Editor's Note: Washingtonpost.com moderators retain editorial control over Live Online discussions and choose the most relevant questions for guests and hosts; guests and hosts can decline to answer questions.


Jen Chaney: Hi, everyone. A lot of you want to talk "Star Wars" today, which is totally cool. But feel free to ask questions or make comments about DVDs in general. All questions -- Skywalker-related or not -- are welcome. Let's get started.


Silver Spring, Md.: I think George Lucas went too far by changing some of the scenes around. I liked the new extra scenes, but I hated when he changed the old ones. For example, in the final scene of "Return of the Jedi," he changed the actor who played the ghost of Anakin Skywalker. Preparing for "Star Wars III"? That is just wrong!!!

Jen Chaney: You're not the only one who feels this way, Silver Spring. There are plenty of similar questions/comments where this one came from, so hold on to your lightsabers, everyone.


Fairfield, Conn.: I know I speak for at least 20 of my friends when I say that we grew up with the "Star Wars" trilogy our whole lives, and loved the movies. What Lucas has done to his works in this new release, like the tape release a few years ago, is despicable. There could be a missile ground. With DVD, technology users should be able to choose which version of the film they want to watch. The original, or the butchered versions Lucas has brought to us this time.

Maybe he should just rewrite the movies altogether and claim that it better reflects his true vision, depriving fans of the original.

In Fairfield, Lucas is about as hated as O.J. Simpson.

Jen Chaney: Wow. You're comparing Lucas to O.J. Simpson? That seems a little harsh. I mean, George Lucas wasn't even in "The Naked Gun."
I agree with you, though, albeit to a less extreme degree. It's completely George Lucas's right to release whatever version of the film he wants. But I wish he understood why the fans want to see the originals. It seems to me he's being very stubborn about not releasing both versions and, frankly, I don't see what the harm is in giving fans both options. Some purists may even decide that the revised versions are better once they compare then directly with the originals. The way things are now, there's no way to do that.


Rockville, Md: How would you feel if someone took your nose and put it where your mouth was supposed to be and then swapped your ears with your eyes?

That's what it's like watching this bastardized version of a once great classic.

Jen Chaney: If someone took my nose and put it where my mouth was supposed to be, then swapped my ears with my eyes, I think I'd fit in beautifully in the "Star Wars" Cantina scene.

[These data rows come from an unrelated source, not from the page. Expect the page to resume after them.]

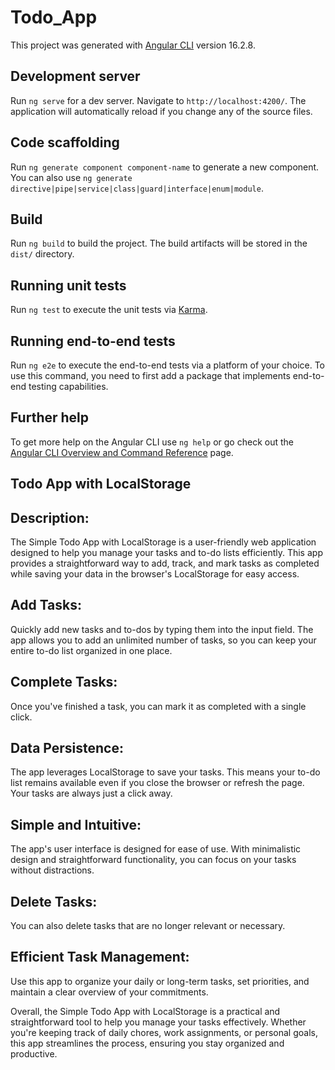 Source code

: # Todo_App

This project was generated with [Angular CLI](https://github.com/angular/angular-cli) version 16.2.8.

## Development server

Run `ng serve` for a dev server. Navigate to `http://localhost:4200/`. The application will automatically reload if you change any of the source files.

## Code scaffolding

Run `ng generate component component-name` to generate a new component. You can also use `ng generate directive|pipe|service|class|guard|interface|enum|module`.

## Build

Run `ng build` to build the project. The build artifacts will be stored in the `dist/` directory.

## Running unit tests

Run `ng test` to execute the unit tests via [Karma](https://karma-runner.github.io).

## Running end-to-end tests

Run `ng e2e` to execute the end-to-end tests via a platform of your choice. To use this command, you need to first add a package that implements end-to-end testing capabilities.

## Further help

To get more help on the Angular CLI use `ng help` or go check out the [Angular CLI Overview and Command Reference](https://angular.io/cli) page.

## Todo App with LocalStorage

## Description:
The Simple Todo App with LocalStorage is a user-friendly web application designed to help you manage your tasks and to-do lists efficiently. This app provides a straightforward way to add, track, and mark tasks as completed while saving your data in the browser's LocalStorage for easy access.

## Add Tasks:
 Quickly add new tasks and to-dos by typing them into the input field. The app allows you to add an unlimited number of tasks, so you can keep your entire to-do list organized in one place.
## Complete Tasks:
 Once you've finished a task, you can mark it as completed with a single click. 

## Data Persistence:
 The app leverages LocalStorage to save your tasks. This means your to-do list remains available even if you close the browser or refresh the page. Your tasks are always just a click away.

## Simple and Intuitive:
  The app's user interface is designed for ease of use. With minimalistic design and straightforward functionality, you can focus on your tasks without distractions.

## Delete Tasks: 
You can also delete tasks that are no longer relevant or necessary.

## Efficient Task Management:
 Use this app to organize your daily or long-term tasks, set priorities, and maintain a clear overview of your commitments.


 Overall, the Simple Todo App with LocalStorage is a practical and straightforward tool to help you manage your tasks effectively. Whether you're keeping track of daily chores, work assignments, or personal goals, this app streamlines the process, ensuring you stay organized and productive.
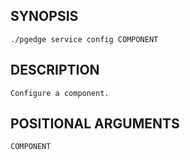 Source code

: 
## SYNOPSIS
    ./pgedge service config COMPONENT

## DESCRIPTION
    Configure a component.

## POSITIONAL ARGUMENTS
    COMPONENT
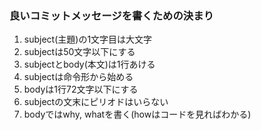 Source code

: ### 良いコミットメッセージを書くための決まり

1. subject(主題)の1文字目は大文字
2. subjectは50文字以下にする
3. subjectとbody(本文)は1行あける
4. subjectは命令形から始める
5. bodyは1行72文字以下にする
6. subjectの文末にピリオドはいらない
7. bodyではwhy, whatを書く(howはコードを見ればわかる) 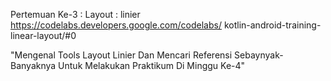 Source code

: Pertemuan Ke-3 :
Layout : linier 
https://codelabs.developers.google.com/codelabs/
kotlin-android-training-linear-layout/#0

"Mengenal Tools Layout Linier Dan Mencari Referensi Sebaynyak-Banyaknya Untuk Melakukan Praktikum Di Minggu Ke-4"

Damascus, Md.: In addition to all of the tinkering that I have read about, I thought that the DVD version was FASTER -- The timing on the lines seemed to be off. Did Lucas do that also to this version or am I just remembering an idealized version of it?

Jen Chaney: I personally didn't notice this, Damascus. I know that some people have complained about audio problems -- elements of the score are supposedly switched if you're listening to it in surround sound speakers. I don't have a home theater system or decent speakers, so to me it sounds fine. I guess that's perhaps the only benefit to having a basic TV set-up.


Denver, Colo., The Mile High City: Hi Jen:
Unrelated to your topic, but something I was curious about. When my son was young I bought him the re-release of the original "Dumbo." On it, the DVD had a three-minute special feature on the making of "Dumbo II." It interviewed the producer, director, artists, voice actors, etc. But it was never released.

Finally, I found an obscure posting that Disney was not happy about the presentation/format of the characters and the whole project was shelved.

How often does this happen? I know I've seen movies advertised and then they never get released. Or, if they do, it's months after the original preview. Do you know of other instances where a direct-to-video project was scrapped?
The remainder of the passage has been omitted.